# Univariate, Bivariate, and Multivariate Analysis in EDA

* Univariate, bivariate, and multivariate analysis are core concepts in Exploratory Data Analysis (EDA) used to understand different aspects of a dataset. Here's a breakdown of these analysis types, when to use them, and real-time examples to make them easy to understand:

## 1. Univariate Analysis

### Definition:
* Univariate analysis involves analyzing one variable at a time. Its main purpose is to summarize and find patterns in individual variables. It helps to understand the distribution, central tendency (mean, median, mode), spread (range, variance, standard deviation), and the presence of outliers.

### Common Techniques:

* Frequency distribution (for categorical data)
* Histogram/Bar plot (for continuous/categorical data)
* Boxplot (for distribution and outliers)
* Descriptive statistics (mean, median, mode, variance, etc.)

### When to use:

* When you want to summarize the behavior of a single variable.
* To understand the distribution of data for numeric or categorical variables.

### Real-time Example:

* Scenario: You are analyzing the ages of customers who purchased insurance.
* Objective: You want to know the age distribution of the customers.

## Univariate Analysis: 
* Create a histogram of the "Age" column, showing how many customers fall within different age ranges, and calculate the mean and median age to summarize the overall customer base.

## 2. Bivariate Analysis
### Definition:
* Bivariate analysis examines the relationship between two variables. It helps in identifying correlations, trends, and patterns between the variables, allowing you to understand how one variable affects or relates to another.

### Common Techniques:

* Scatter plot (for continuous variables)
* Correlation coefficient (for continuous variables)
* Bar plot/Box plot (for categorical vs continuous data)
* Line plot (to see trends between two continuous variables)

### When to use:

* When you want to analyze the relationship between two variables.
* To check if a variable impacts another (e.g., "Does age impact insurance premiums?").

### Real-time Example:

* Scenario: You're analyzing how the Annual Premium varies with Age for insurance buyers.
* Objective: To see if older customers tend to pay higher premiums.

### Bivariate Analysis:
* Plot a scatter plot between "Age" (x-axis) and "Annual Premium" (y-axis) and calculate the correlation. If the scatter plot shows an upward trend, this indicates a positive correlation between age and premium.

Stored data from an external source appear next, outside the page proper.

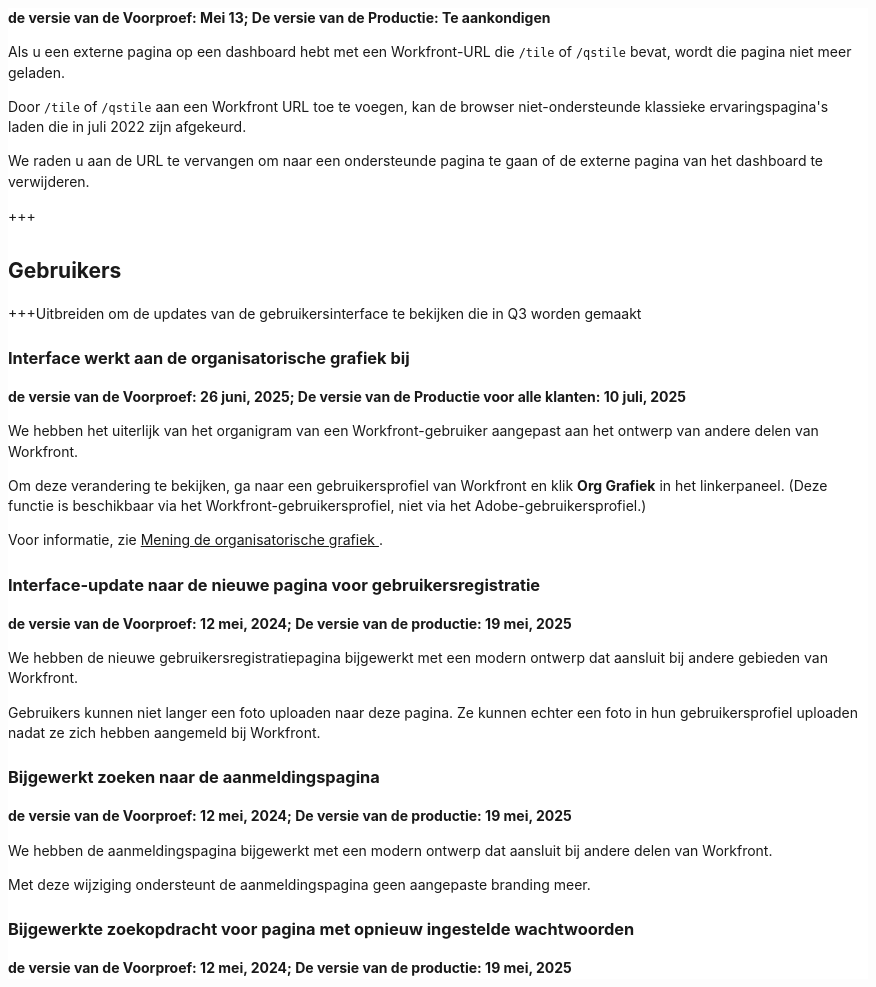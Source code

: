 **de versie van de Voorproef: Mei 13; De versie van de Productie: Te aankondigen**

Als u een externe pagina op een dashboard hebt met een Workfront-URL die `/tile` of `/qstile` bevat, wordt die pagina niet meer geladen.

Door `/tile` of `/qstile` aan een Workfront URL toe te voegen, kan de browser niet-ondersteunde klassieke ervaringspagina&#39;s laden die in juli 2022 zijn afgekeurd.

We raden u aan de URL te vervangen om naar een ondersteunde pagina te gaan of de externe pagina van het dashboard te verwijderen.

+++


## Gebruikers

+++Uitbreiden om de updates van de gebruikersinterface te bekijken die in Q3 worden gemaakt

### Interface werkt aan de organisatorische grafiek bij

**de versie van de Voorproef: 26 juni, 2025; De versie van de Productie voor alle klanten: 10 juli, 2025**

We hebben het uiterlijk van het organigram van een Workfront-gebruiker aangepast aan het ontwerp van andere delen van Workfront.

Om deze verandering te bekijken, ga naar een gebruikersprofiel van Workfront en klik **Org Grafiek** in het linkerpaneel. (Deze functie is beschikbaar via het Workfront-gebruikersprofiel, niet via het Adobe-gebruikersprofiel.)

Voor informatie, zie [ Mening de organisatorische grafiek ](/help/quicksilver/people-teams-and-groups/work-directly-with-others/view-the-org-chart.md).


### Interface-update naar de nieuwe pagina voor gebruikersregistratie

**de versie van de Voorproef: 12 mei, 2024; De versie van de productie: 19 mei, 2025**

We hebben de nieuwe gebruikersregistratiepagina bijgewerkt met een modern ontwerp dat aansluit bij andere gebieden van Workfront.

Gebruikers kunnen niet langer een foto uploaden naar deze pagina. Ze kunnen echter een foto in hun gebruikersprofiel uploaden nadat ze zich hebben aangemeld bij Workfront.

### Bijgewerkt zoeken naar de aanmeldingspagina

**de versie van de Voorproef: 12 mei, 2024; De versie van de productie: 19 mei, 2025**

We hebben de aanmeldingspagina bijgewerkt met een modern ontwerp dat aansluit bij andere delen van Workfront.

Met deze wijziging ondersteunt de aanmeldingspagina geen aangepaste branding meer.

### Bijgewerkte zoekopdracht voor pagina met opnieuw ingestelde wachtwoorden

**de versie van de Voorproef: 12 mei, 2024; De versie van de productie: 19 mei, 2025**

### 3. Multivariate Analysis
#### Definition:
* Multivariate analysis involves examining more than two variables simultaneously. It helps in understanding the complex interactions between multiple variables, identifying patterns and trends that cannot be observed through univariate or bivariate analysis.

### Common Techniques:

* Multiple regression analysis (for continuous dependent variables)
* Heatmap (to visualize correlations between multiple variables)
* Pair plot (scatterplot matrix to see relationships between several variables)
* Principal Component Analysis (PCA) (to reduce dimensionality)
* Clustering (e.g., K-means) (to group data points based on multiple variables)

### When to use:

* When you need to analyze complex relationships between several variables at once.
* To build predictive models (e.g., predicting insurance purchase decisions based on multiple customer characteristics).

### Real-time Example:

* Scenario: You want to predict whether a customer will buy insurance based on multiple factors: Age, Gender, Vehicle Age, Annual Premium, and Previously Insured status.
* Objective: Use all these variables to predict the customer’s purchase decision.

### Multivariate Analysis: 
* Use logistic regression (for binary outcome) or decision trees to model the relationship between multiple input variables (features) and the purchase decision (target).